Show all lines below holding the string "Getting".
○ ○ ○
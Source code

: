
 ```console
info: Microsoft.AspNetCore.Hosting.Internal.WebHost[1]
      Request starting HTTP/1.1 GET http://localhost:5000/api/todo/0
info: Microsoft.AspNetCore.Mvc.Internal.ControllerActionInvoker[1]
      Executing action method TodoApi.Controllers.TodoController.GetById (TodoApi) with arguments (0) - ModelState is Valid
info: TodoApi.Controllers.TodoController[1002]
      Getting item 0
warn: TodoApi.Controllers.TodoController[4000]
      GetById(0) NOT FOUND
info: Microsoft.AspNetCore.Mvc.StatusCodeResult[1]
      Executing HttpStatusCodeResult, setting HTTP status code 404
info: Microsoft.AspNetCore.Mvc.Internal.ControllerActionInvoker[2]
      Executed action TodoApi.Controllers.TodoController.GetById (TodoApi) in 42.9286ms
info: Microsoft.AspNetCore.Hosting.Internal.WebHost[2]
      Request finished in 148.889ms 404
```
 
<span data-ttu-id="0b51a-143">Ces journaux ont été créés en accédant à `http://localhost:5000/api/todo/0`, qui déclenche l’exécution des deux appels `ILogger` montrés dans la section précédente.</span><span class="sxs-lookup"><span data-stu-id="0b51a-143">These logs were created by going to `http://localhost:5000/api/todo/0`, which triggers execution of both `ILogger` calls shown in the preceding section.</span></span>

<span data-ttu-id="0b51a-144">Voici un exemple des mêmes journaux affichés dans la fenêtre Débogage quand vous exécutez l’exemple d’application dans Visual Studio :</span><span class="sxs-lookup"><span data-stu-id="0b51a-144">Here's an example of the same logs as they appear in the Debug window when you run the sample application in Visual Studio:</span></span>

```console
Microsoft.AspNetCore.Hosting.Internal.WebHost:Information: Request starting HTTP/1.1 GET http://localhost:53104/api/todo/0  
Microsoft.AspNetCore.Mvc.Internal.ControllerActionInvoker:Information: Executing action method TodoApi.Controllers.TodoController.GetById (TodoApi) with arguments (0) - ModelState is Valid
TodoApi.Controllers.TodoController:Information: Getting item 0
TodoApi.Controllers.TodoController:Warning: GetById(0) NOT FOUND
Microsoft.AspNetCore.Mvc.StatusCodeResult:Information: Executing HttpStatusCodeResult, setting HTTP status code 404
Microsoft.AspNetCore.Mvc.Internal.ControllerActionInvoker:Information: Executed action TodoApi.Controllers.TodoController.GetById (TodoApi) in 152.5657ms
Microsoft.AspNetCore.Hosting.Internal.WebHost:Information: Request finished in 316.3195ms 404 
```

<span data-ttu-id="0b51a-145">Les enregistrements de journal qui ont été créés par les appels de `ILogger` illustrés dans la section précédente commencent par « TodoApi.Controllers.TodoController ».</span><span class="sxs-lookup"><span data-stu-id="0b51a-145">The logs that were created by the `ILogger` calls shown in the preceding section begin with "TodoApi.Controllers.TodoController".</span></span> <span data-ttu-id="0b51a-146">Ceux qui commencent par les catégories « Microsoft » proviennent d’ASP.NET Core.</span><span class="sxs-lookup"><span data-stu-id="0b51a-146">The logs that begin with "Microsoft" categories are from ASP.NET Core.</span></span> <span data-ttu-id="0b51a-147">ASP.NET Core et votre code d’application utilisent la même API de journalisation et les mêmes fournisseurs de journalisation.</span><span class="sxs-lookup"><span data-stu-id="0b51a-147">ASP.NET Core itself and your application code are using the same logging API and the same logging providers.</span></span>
○ ○ ○
# TASK RESULT
      Getting item 0
TodoApi.Controllers.TodoController:Information: Getting item 0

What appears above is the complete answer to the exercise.